Queer Joy Lives On Inside a Car Door
The artist understands his lifelong relationship with SAAB cars as a gay man’s search for safety and community
The exhibition By Your Side (The Parsonage Gallery, Searsport, Maine, March 7 – May 3, 2026) is artist Dan Dowd’s commemoration of his lifelong devotion to Swedish-made SAAB automobiles, which he has driven exclusively since 1991. SAAB ceased automobile production in 2011, meaning Dowd is now likely driving his last SAAB. But Dowd does not intend By Your Side to be elegiac. It’s more like a “celebration of life” than a memorial service.
Seven wall-mounted panels reveal themselves as the interiors of car doors through telling details, such as shallow pockets and curved wheel wells, though Dowd has turned each one sideways or upside down. There are the expected colors of black and silver, but also metallic turquoise, royal blue, and the pinkest-of-pinks. Dowd chose each color in reference to specific SAAB exterior options. The titles (e.g. 1980923MSR) are model numbers—nonsense to the uninitiated, but this sense of insider knowledge is intentional.
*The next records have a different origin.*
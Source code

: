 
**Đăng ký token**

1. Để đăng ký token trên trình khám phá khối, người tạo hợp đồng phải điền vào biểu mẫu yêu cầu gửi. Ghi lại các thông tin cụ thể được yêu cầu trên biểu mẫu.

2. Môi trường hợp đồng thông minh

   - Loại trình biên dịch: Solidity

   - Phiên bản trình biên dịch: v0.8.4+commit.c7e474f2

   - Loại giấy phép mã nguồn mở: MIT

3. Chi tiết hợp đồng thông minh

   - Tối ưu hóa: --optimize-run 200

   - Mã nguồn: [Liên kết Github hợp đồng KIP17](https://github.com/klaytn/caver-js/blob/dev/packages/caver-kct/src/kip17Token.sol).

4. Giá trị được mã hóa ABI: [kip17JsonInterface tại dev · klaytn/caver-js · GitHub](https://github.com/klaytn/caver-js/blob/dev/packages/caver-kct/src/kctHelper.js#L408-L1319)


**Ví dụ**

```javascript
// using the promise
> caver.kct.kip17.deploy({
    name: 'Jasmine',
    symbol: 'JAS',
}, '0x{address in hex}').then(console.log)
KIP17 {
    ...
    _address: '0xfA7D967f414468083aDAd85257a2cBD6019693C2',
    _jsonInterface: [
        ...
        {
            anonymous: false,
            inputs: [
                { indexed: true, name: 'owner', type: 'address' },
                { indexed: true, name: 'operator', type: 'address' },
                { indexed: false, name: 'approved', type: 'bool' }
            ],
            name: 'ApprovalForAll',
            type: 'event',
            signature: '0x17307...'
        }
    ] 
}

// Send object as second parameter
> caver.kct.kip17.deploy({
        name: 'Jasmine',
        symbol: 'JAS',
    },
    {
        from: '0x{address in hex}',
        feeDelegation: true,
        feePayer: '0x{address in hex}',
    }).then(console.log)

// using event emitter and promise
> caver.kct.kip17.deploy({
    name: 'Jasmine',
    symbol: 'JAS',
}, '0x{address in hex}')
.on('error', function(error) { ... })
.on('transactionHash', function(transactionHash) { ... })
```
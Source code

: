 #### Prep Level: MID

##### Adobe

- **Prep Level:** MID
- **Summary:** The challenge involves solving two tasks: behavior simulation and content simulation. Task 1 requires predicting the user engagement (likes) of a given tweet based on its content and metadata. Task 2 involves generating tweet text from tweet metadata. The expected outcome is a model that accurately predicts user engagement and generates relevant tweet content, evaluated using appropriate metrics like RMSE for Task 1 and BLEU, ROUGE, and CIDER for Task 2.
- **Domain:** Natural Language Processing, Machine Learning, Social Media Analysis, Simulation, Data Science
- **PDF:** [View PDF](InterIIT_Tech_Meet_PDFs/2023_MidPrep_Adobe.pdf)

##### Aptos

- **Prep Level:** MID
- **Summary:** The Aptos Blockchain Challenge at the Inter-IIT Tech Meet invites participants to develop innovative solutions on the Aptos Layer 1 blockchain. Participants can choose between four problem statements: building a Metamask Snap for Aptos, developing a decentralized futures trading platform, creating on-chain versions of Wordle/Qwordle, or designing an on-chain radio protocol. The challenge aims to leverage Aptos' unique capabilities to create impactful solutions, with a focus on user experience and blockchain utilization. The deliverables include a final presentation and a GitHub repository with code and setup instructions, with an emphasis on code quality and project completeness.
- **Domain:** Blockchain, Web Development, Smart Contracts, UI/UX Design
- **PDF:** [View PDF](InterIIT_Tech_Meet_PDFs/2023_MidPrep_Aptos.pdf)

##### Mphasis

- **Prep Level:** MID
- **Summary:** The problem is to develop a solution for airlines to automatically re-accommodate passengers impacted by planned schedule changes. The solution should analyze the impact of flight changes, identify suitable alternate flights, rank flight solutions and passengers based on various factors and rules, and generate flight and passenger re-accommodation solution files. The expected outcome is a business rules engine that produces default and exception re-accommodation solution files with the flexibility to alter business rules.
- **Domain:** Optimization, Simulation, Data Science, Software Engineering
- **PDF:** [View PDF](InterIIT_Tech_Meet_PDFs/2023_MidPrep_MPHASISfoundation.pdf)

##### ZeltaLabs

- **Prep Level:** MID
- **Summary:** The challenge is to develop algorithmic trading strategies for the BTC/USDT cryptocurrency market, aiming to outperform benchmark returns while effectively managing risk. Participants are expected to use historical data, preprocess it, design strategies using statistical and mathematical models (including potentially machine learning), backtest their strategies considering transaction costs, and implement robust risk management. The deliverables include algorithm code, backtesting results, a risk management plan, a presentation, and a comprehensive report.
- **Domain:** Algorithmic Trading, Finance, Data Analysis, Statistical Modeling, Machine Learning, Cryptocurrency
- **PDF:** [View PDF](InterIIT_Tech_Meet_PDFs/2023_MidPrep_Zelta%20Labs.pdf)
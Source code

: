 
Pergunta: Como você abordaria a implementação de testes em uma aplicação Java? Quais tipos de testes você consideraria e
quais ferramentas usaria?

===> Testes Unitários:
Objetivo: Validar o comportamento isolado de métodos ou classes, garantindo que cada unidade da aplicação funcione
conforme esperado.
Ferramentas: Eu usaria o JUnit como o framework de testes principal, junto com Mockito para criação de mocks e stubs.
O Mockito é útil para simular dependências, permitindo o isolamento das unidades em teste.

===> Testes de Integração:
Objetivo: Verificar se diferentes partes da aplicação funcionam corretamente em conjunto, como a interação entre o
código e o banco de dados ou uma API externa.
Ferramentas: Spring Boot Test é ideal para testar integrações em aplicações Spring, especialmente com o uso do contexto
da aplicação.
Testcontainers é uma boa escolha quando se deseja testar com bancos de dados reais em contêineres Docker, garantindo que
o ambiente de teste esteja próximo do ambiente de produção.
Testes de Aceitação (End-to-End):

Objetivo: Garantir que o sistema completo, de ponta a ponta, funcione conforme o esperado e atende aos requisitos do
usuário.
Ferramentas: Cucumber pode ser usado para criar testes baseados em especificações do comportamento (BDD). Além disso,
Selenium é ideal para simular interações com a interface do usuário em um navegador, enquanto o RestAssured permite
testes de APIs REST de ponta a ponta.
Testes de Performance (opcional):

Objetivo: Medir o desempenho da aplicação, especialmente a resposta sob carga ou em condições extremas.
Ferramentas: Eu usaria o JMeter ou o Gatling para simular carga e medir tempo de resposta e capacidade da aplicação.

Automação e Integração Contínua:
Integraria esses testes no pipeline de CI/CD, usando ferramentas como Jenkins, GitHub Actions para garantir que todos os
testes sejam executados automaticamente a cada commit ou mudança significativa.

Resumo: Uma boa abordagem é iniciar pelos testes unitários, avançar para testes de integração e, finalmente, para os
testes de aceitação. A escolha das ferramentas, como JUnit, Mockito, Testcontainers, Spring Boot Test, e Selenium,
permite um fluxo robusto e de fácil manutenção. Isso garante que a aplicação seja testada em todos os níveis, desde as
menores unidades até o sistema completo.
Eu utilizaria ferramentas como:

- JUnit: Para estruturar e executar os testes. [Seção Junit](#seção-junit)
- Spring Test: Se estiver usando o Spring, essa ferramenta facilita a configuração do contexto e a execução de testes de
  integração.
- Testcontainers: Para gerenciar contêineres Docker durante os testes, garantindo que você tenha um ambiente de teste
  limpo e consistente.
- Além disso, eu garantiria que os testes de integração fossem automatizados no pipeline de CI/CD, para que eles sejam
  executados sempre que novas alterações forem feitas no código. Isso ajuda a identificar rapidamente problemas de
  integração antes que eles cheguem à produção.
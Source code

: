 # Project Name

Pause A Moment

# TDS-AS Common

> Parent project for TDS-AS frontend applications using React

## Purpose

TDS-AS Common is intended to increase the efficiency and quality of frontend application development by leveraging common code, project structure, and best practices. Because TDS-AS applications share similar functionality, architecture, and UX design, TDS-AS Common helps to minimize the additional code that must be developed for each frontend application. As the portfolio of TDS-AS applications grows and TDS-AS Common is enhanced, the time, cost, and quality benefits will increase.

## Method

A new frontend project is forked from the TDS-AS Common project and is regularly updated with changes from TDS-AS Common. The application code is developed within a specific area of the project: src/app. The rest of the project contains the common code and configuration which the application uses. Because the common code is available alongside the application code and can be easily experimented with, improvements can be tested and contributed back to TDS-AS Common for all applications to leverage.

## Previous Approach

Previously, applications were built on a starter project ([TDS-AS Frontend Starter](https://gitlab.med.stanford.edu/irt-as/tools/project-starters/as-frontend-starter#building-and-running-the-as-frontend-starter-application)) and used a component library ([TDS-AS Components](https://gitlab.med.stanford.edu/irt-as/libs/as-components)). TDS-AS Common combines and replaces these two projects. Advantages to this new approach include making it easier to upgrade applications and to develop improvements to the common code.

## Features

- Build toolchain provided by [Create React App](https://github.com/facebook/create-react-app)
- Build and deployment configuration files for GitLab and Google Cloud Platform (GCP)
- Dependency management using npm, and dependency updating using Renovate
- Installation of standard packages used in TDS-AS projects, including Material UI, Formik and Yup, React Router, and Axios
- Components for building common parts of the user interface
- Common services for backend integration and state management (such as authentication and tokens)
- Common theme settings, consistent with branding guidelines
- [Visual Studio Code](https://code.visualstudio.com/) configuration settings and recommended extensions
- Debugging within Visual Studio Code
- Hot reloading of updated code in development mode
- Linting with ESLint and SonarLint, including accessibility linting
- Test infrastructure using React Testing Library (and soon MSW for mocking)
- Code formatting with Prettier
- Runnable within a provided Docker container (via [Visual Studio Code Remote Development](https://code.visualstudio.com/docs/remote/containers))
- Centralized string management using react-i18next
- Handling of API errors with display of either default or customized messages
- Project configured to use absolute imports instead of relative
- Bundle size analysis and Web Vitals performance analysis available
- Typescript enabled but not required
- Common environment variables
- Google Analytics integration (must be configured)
Dowd associates SAAB’s reputation for a distinctive look, and its identity as a brand with a devoted following of “SAAB people,” with his own identity as a gay man: being aesthetically set apart from the crowd; finding “your people.” The title By Your Side references the safety and security of the car’s interior— a safe space to be yourself, whether alone, with a partner, or with a friend. But safety, for a gay man who came of age in the 1980s, is not just a feeling or a buzz word.
In 2011, Dowd was deferred from giving blood because he is a gay man, a discriminatory policy that is a long-outmoded relic of the AIDS crisis. In response, Dowd produced Projekt 900 in 2012, altering a vintage SAAB brochure with photographs of heterosexual men posing as gay couples and families. Projekt 900 used the visual tropes of marketing to make wholesome what had been made taboo by bigotry and the homophobic AIDS panic.

In By Your Side, Dowd takes a more autobiographical approach to this idea of the car as a locus of queer safety. Subtle fabric interventions on the panels emerge—pops of red felt, quilted Hunter orange, and rectangles of brown suede. Dowd has recently been producing assemblages from found fabrics, some of which serve as portraits of the person who wore the original materials. The clothes we wear absorb our sweat and our skin. Like our cars, they are by our side; they are inanimate and yet form an intimate part of our identity. Friends of Dowd’s might recognize the fabrics in By Your Side from specific articles of clothing he has worn for years. Thus like a Renaissance painter, Dowd has inserted his self-portrait into these panels.
Anchoring the exhibition is video footage of a car being crushed, but run in reverse, upside down, and in black-and-white. As the video runs, the crushed car reinflates itself; dangling parts reattach. It has the feeling of a surrealist’s nature documentary. A forklift’s prongs take on the prodding motions of a praying mantis, while the car on its back reminds one of a flailing beetle.

Dowd’s exhibition is on view on the second floor of The Parsonage Gallery in Searsport, Maine. Accessed by a modern spiral staircase, the attic-like space has a vaulted ceiling in a rustic white. The space is hushed; only the hum of the projector provides a soundtrack. The gallery combines antique and modern, religious and secular, in a way that is appropriate to its origins and function: a contemporary art gallery in a historic house; a one-time home for a local nineteenth-century reverend, who happened to marry the aunt of renowned artist and pride of Maine, Winslow Homer. Adding to the sense of the sacred, the gallery’s founder and director Dr. Aaron Rosen is a religion scholar who suffuses his gallery text with a religious interpretation of Dowd’s work, comparing the panels to relics and altarpieces.
Seen through this lens, the video reconstruction of the discarded vehicle is a resurrection: an ending that is also a beginning. Thus Dowd has hope that his beloved SAAB community will still be a part of his life. As he said to me, “The miles keep piling on even though the wheels stop spinning.”